District of Columbia public school teachers may strike when schools open Sept. 8 unless they have a contract with the District Board of Education, Washington Teachers' Union President William H. Simons said yesterday.

"I'm quite sure that teachers, after 11 years, will not return to servitude and work without a contract," Simons said at a news conference.

Simons asserted, and District school officials agreed, that negotiations for a new contract have been bogged down for more than three months over a procedural issue and that substantive bargaining has not begun. The contract between the teachers and the board expired July 25 after being extended from its original expiration date of Jan. 26 at the request of the board and the acquiescence of the union.

Conrad Smith, president of the board, said the delay was the union's fault. "We're ready right now to sit down and negotiate a contract," Smith said, "and if there is no contract, it's because the union has refused to sit down and negotiate."

Both sides agree that the issue holding up negotiations is the question of how many hours teachers serving on the union negotiating committee can be away from their classrooms without losing pay. The current contract sets no limitations. The board has proposed limiting the amount of excused leave for members and alternates of the union's negotiating team employed by the board. That limit would be six members at 80 hours, for a total of 480 hours. Simons said the union negotiating team generally has about eight teachers on it.

The board has suggested submitting the question to a neutral third-party for "fact finding," which involves a report expressing an opinion as to what should be done. Simons said the union has recommended submitting the question to binding arbitration.

Union and board negotiators met once in March to discuss the board's "prenegotiated agreement," setting out the ground rules for contract negotiations. Unable to reach agreement on the ground rules, the two sides did not meet again until July 17, when they met with a mediator to discuss the issue.

Simons said yesterday that the union reluctantly agreed to extend the contract when the board requested an extension last January.

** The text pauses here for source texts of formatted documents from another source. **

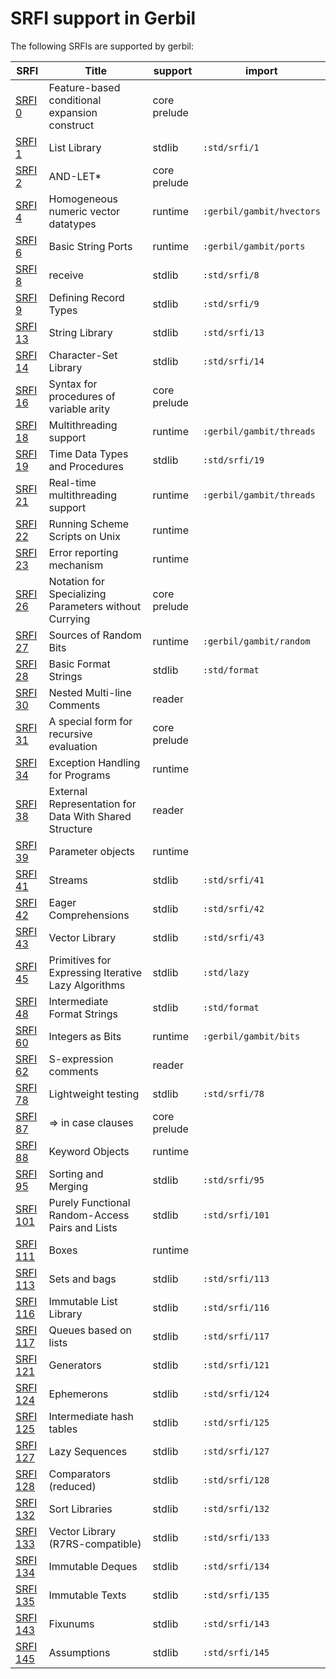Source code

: # SRFI support in Gerbil

The following SRFIs are supported by gerbil:

| SRFI                                                     | Title                                                  | support      | import                    |
|----------------------------------------------------------|--------------------------------------------------------|--------------|---------------------------|
| [SRFI  0](https://srfi.schemers.org/srfi-0/srfi-0.html)  | Feature-based conditional expansion construct          | core prelude |                           |
| [SRFI  1](https://srfi.schemers.org/srfi-1/srfi-1.html)  | List Library                                           | stdlib       | `:std/srfi/1`             |
| [SRFI  2](https://srfi.schemers.org/srfi-2/srfi-2.html)  | AND-LET*                                               | core prelude |                           |
| [SRFI  4](https://srfi.schemers.org/srfi-4/srfi-4.html)  | Homogeneous numeric vector datatypes                   | runtime      | `:gerbil/gambit/hvectors` |
| [SRFI  6](https://srfi.schemers.org/srfi-6/srfi-6.html)  | Basic String Ports                                     | runtime      | `:gerbil/gambit/ports`    |
| [SRFI  8](https://srfi.schemers.org/srfi-8/srfi-8.html)  | receive                                                | stdlib       | `:std/srfi/8`             |
| [SRFI  9](https://srfi.schemers.org/srfi-9/srfi-9.html)  | Defining Record Types                                  | stdlib       | `:std/srfi/9`             |
| [SRFI 13](https://srfi.schemers.org/srfi-13/srfi-13.html)  | String Library                                         | stdlib       | `:std/srfi/13`            |
| [SRFI 14](https://srfi.schemers.org/srfi-14/srfi-14.html)  | Character-Set Library                                  | stdlib       | `:std/srfi/14`            |
| [SRFI 16](https://srfi.schemers.org/srfi-16/srfi-16.html)  | Syntax for procedures of variable arity                | core prelude |                           |
| [SRFI 18](https://srfi.schemers.org/srfi-18/srfi-18.html)  | Multithreading support                                 | runtime      | `:gerbil/gambit/threads`  |
| [SRFI 19](https://srfi.schemers.org/srfi-19/srfi-19.html)  | Time Data Types and Procedures                         | stdlib       | `:std/srfi/19`            |
| [SRFI 21](https://srfi.schemers.org/srfi-21/srfi-21.html)  | Real-time multithreading support                       | runtime      | `:gerbil/gambit/threads`  |
| [SRFI 22](https://srfi.schemers.org/srfi-22/srfi-22.html)  | Running Scheme Scripts on Unix                         | runtime      |                           |
| [SRFI 23](https://srfi.schemers.org/srfi-23/srfi-23.html)  | Error reporting mechanism                              | runtime      |                           |
| [SRFI 26](https://srfi.schemers.org/srfi-26/srfi-26.html)  | Notation for Specializing Parameters without Currying  | core prelude |                           |
| [SRFI 27](https://srfi.schemers.org/srfi-27/srfi-27.html)  | Sources of Random Bits                                 | runtime      | `:gerbil/gambit/random`   |
| [SRFI 28](https://srfi.schemers.org/srfi-28/srfi-28.html)  | Basic Format Strings                                   | stdlib       | `:std/format`             |
| [SRFI 30](https://srfi.schemers.org/srfi-30/srfi-30.html)  | Nested Multi-line Comments                             | reader       |                           |
| [SRFI 31](https://srfi.schemers.org/srfi-31/srfi-31.html)  | A special form for recursive evaluation                | core prelude |                           |
| [SRFI 34](https://srfi.schemers.org/srfi-34/srfi-34.html)  | Exception Handling for Programs                        | runtime      |                           |
| [SRFI 38](https://srfi.schemers.org/srfi-38/srfi-38.html)  | External Representation for Data With Shared Structure | reader       |                           |
| [SRFI 39](https://srfi.schemers.org/srfi-39/srfi-39.html)  | Parameter objects                                      | runtime      |                           |
| [SRFI 41](https://srfi.schemers.org/srfi-41/srfi-41.html)  | Streams                                                | stdlib       | `:std/srfi/41`            |
| [SRFI 42](https://srfi.schemers.org/srfi-42/srfi-42.html)  | Eager Comprehensions                                   | stdlib       | `:std/srfi/42`            |
| [SRFI 43](https://srfi.schemers.org/srfi-43/srfi-43.html)  | Vector Library                                         | stdlib       | `:std/srfi/43`            |
| [SRFI 45](https://srfi.schemers.org/srfi-45/srfi-45.html)  | Primitives for Expressing Iterative Lazy Algorithms    | stdlib       | `:std/lazy`               |
| [SRFI 48](https://srfi.schemers.org/srfi-48/srfi-48.html)  | Intermediate Format Strings                            | stdlib       | `:std/format`             |
| [SRFI 60](https://srfi.schemers.org/srfi-60/srfi-60.html)  | Integers as Bits                                       | runtime      | `:gerbil/gambit/bits`     |
| [SRFI 62](https://srfi.schemers.org/srfi-62/srfi-62.html)  | S-expression comments                                  | reader       |                           |
| [SRFI 78](https://srfi.schemers.org/srfi-78/srfi-78.html)  | Lightweight testing                                    | stdlib       | `:std/srfi/78`            |
| [SRFI 87](https://srfi.schemers.org/srfi-87/srfi-87.html)  | => in case clauses                                     | core prelude |                           |
| [SRFI 88](https://srfi.schemers.org/srfi-88/srfi-88.html)  | Keyword Objects                                        | runtime      |                           |
| [SRFI 95](https://srfi.schemers.org/srfi-95/srfi-95.html)  | Sorting and Merging                                    | stdlib       | `:std/srfi/95`            |
| [SRFI 101](https://srfi.schemers.org/srfi-101/srfi-101.html) | Purely Functional Random-Access Pairs and Lists        | stdlib       | `:std/srfi/101`           |
| [SRFI 111](https://srfi.schemers.org/srfi-111/srfi-111.html) | Boxes                                                  | runtime      |                           |
| [SRFI 113](https://srfi.schemers.org/srfi-113/srfi-113.html) | Sets and bags                                          | stdlib       | `:std/srfi/113`           |
| [SRFI 116](https://srfi.schemers.org/srfi-116/srfi-116.html) | Immutable List Library                                 | stdlib       | `:std/srfi/116`           |
| [SRFI 117](https://srfi.schemers.org/srfi-117/srfi-117.html) | Queues based on lists                                  | stdlib       | `:std/srfi/117`           |
| [SRFI 121](https://srfi.schemers.org/srfi-121/srfi-121.html) | Generators                                             | stdlib       | `:std/srfi/121`           |
| [SRFI 124](https://srfi.schemers.org/srfi-124/srfi-124.html) | Ephemerons                                             | stdlib       | `:std/srfi/124`           |
| [SRFI 125](https://srfi.schemers.org/srfi-125/srfi-125.html) | Intermediate hash tables                               | stdlib       | `:std/srfi/125`           |
| [SRFI 127](https://srfi.schemers.org/srfi-127/srfi-127.html) | Lazy Sequences                                         | stdlib       | `:std/srfi/127`           |
| [SRFI 128](https://srfi.schemers.org/srfi-128/srfi-128.html) | Comparators (reduced)                                  | stdlib       | `:std/srfi/128`           |
| [SRFI 132](https://srfi.schemers.org/srfi-132/srfi-132.html) | Sort Libraries                                         | stdlib       | `:std/srfi/132`           |
| [SRFI 133](https://srfi.schemers.org/srfi-133/srfi-133.html) | Vector Library (R7RS-compatible)                       | stdlib       | `:std/srfi/133`           |
| [SRFI 134](https://srfi.schemers.org/srfi-134/srfi-134.html) | Immutable Deques                                       | stdlib       | `:std/srfi/134`           |
| [SRFI 135](https://srfi.schemers.org/srfi-135/srfi-135.html) | Immutable Texts                                        | stdlib       | `:std/srfi/135`           |
| [SRFI 143](https://srfi.schemers.org/srfi-143/srfi-143.html) | Fixunums                                               | stdlib       | `:std/srfi/143`           |
| [SRFI 145](https://srfi.schemers.org/srfi-145/srfi-145.html) | Assumptions                                            | stdlib       | `:std/srfi/145`           |
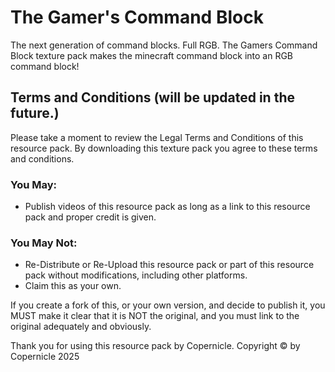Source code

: # The Gamer's Command Block
The next generation of command blocks. Full RGB.
The Gamers Command Block texture pack makes the minecraft command block into an RGB command block!

## Terms and Conditions (will be updated in the future.)
Please take a moment to review the Legal Terms and Conditions of this resource pack.
By downloading this texture pack you agree to these terms and conditions.
### You May:
- Publish videos of this resource pack as long as a link to this resource pack and proper credit is given.

### You May Not:
- Re-Distribute or Re-Upload this resource pack or part of this resource pack without modifications, including other platforms.    	
- Claim this as your own.

If you create a fork of this, or your own version, and decide to publish it, you MUST make it clear that it is NOT the original, and you must link to the original adequately and obviously.

Thank you for using this resource pack by Copernicle.
Copyright © by Copernicle 2025
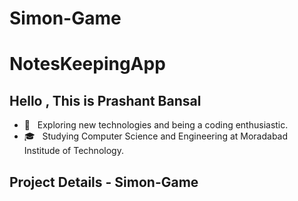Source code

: # Simon-Game
# NotesKeepingApp
## Hello , This is Prashant Bansal
- 🤔 &nbsp; Exploring new technologies and being a coding enthusiastic.
- 🎓 &nbsp; Studying Computer Science and Engineering at Moradabad Institude of Technology.

<h2> Project Details - Simon-Game </h2>



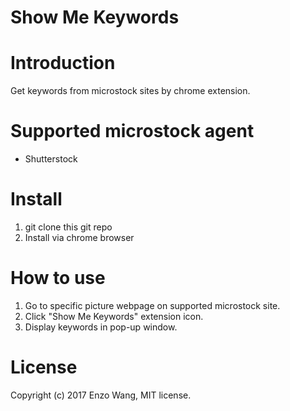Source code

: Show Me Keywords
================

# Introduction

Get keywords from microstock sites by chrome extension.

# Supported microstock agent

* Shutterstock

# Install

1. git clone this git repo
2. Install via chrome browser

# How to use

1. Go to specific picture webpage on supported microstock site.
2. Click "Show Me Keywords" extension icon.
3. Display keywords in pop-up window.

# License

Copyright (c) 2017 Enzo Wang, MIT license.

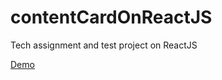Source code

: # contentCardOnReactJS
Tech assignment and test project on ReactJS

<a href="http://robespierr.github.io/contentCardOnReactJS/projects/build/" target="_blank">Demo</a>
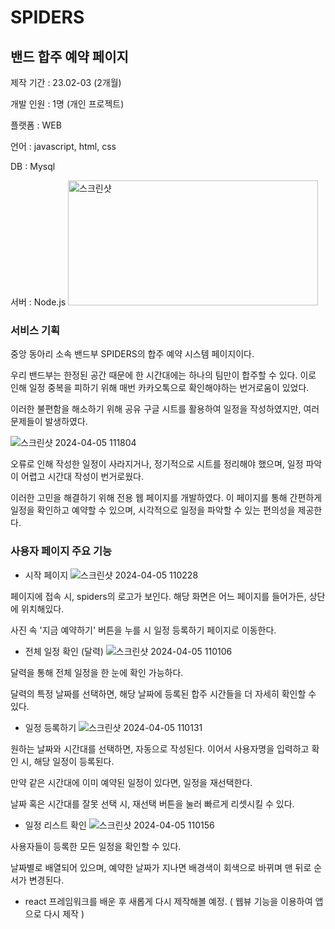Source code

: # SPIDERS


## 밴드 합주 예약 페이지


제작 기간 : 23.02-03 (2개월)


개발 인원 : 1명 (개인 프로젝트)




플랫폼 : WEB


언어 : javascript, html, css 


DB : Mysql


서버 : Node.js
<img src="https://github.com/rryunn/SPIDERS/assets/122458948/8d849e88-0d90-467c-9305-e3690a85db52" alt="스크린샷" width="400" height="200">




### 서비스 기획


중앙 동아리 소속 밴드부 SPIDERS의 합주 예약 시스템 페이지이다.


우리 밴드부는 한정된 공간 때문에 한 시간대에는 하나의 팀만이 합주할 수 있다.
이로 인해 일정 중복을 피하기 위해 매번 카카오톡으로 확인해야하는 번거로움이 있었다.


이러한 불편함을 해소하기 위해 공유 구글 시트를 활용하여 일정을 작성하였지만, 여러 문제들이 발생하였다.


![스크린샷 2024-04-05 111804](https://github.com/rryunn/SPIDERS/assets/122458948/92d218d4-01ba-4aa2-9639-8a5141c4869c)


오류로 인해 작성한 일정이 사라지거나, 정기적으로 시트를 정리해야 했으며, 일정 파악이 어렵고 시간대 작성이 번거로웠다.


이러한 고민을 해결하기 위해 전용 웹 페이지를 개발하였다. 이 페이지를 통해 간편하게 일정을 확인하고 예약할 수 있으며, 시각적으로 일정을 파악할 수 있는 편의성을 제공한다. 


### 사용자 페이지 주요 기능




* 시작 페이지
![스크린샷 2024-04-05 110228](https://github.com/rryunn/SPIDERS/assets/122458948/107e86b3-f892-4510-b72d-2aba91086707)


페이지에 접속 시, spiders의 로고가 보인다. 해당 화면은 어느 페이지를 들어가든, 상단에 위치해있다.


사진 속 '지금 예약하기' 버튼을 누를 시 일정 등록하기 페이지로 이동한다.




* 전체 일정 확인 (달력)
![스크린샷 2024-04-05 110106](https://github.com/rryunn/SPIDERS/assets/122458948/9105118f-ab4a-458b-9e58-ad63a20102c8)


달력을 통해 전체 일정을 한 눈에 확인 가능하다. 


달력의 특정 날짜를 선택하면, 해당 날짜에 등록된 합주 시간들을 더 자세히 확인할 수 있다.




* 일정 등록하기
![스크린샷 2024-04-05 110131](https://github.com/rryunn/SPIDERS/assets/122458948/c8d5ad70-3d9f-4d52-86ae-9102c757dedc)


원하는 날짜와 시간대를 선택하면, 자동으로 작성된다. 이어서 사용자명을 입력하고 확인 시, 해당 일정이 등록된다. 


만약 같은 시간대에 이미 예약된 일정이 있다면, 일정을 재선택한다.


날짜 혹은 시간대를 잘못 선택 시, 재선택 버튼을 눌러 빠르게 리셋시킬 수 있다.




* 일정 리스트 확인
![스크린샷 2024-04-05 110156](https://github.com/rryunn/SPIDERS/assets/122458948/656828c0-b453-4af5-995b-59a027be8684)


사용자들이 등록한 모든 일정을 확인할 수 있다. 


날짜별로 배열되어 있으며, 예약한 날짜가 지나면 배경색이 회색으로 바뀌며 맨 뒤로 순서가 변경된다.



* react 프레임워크를 배운 후 새롭게 다시 제작해볼 예정. ( 웹뷰 기능을 이용하여 앱으로 다시 제작 )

But the board, he said, gave the union the "cold shoulder" when it asked the board in mid-July to further extend the present contract through Oct. 31 to give both sides more time to bargain.

When the union asked the board to further extend the contract, Simons said, the board responded by taking steps to stop the deduction of dues from union members' paychecks. About 5,000 of the District's 6,500 elementary and secondary school teachers are union members, according to a union official. Simons accused the board of "union-busting" tactics.

Simons said that the question of how much time teachers could have outside the classrooms to negotiate ceased to be an issue once school ended June 16. At that time, Simons said, teachers were available to negotiate but the board refused.

In response to a question, Simons said that the union had not yet asked the teachers for a strike vote. But he said that course was not option open to the union. Simons declined to say what other options there might be.

The last time the union called a strike was in 1972 and it lasted about 2 1/2 weeks. The board stopped collecting union dues once before, in 1975, during a work slowdown by union teachers protesting the board's cancellation of an extended contract. The board and the union negotiate only working conditions, since teachers' salaries are set by the D.C. City Council through legislation. The City Council has indicated that teachers, firemen and police officers will get the same percentage increase that federal officials receive.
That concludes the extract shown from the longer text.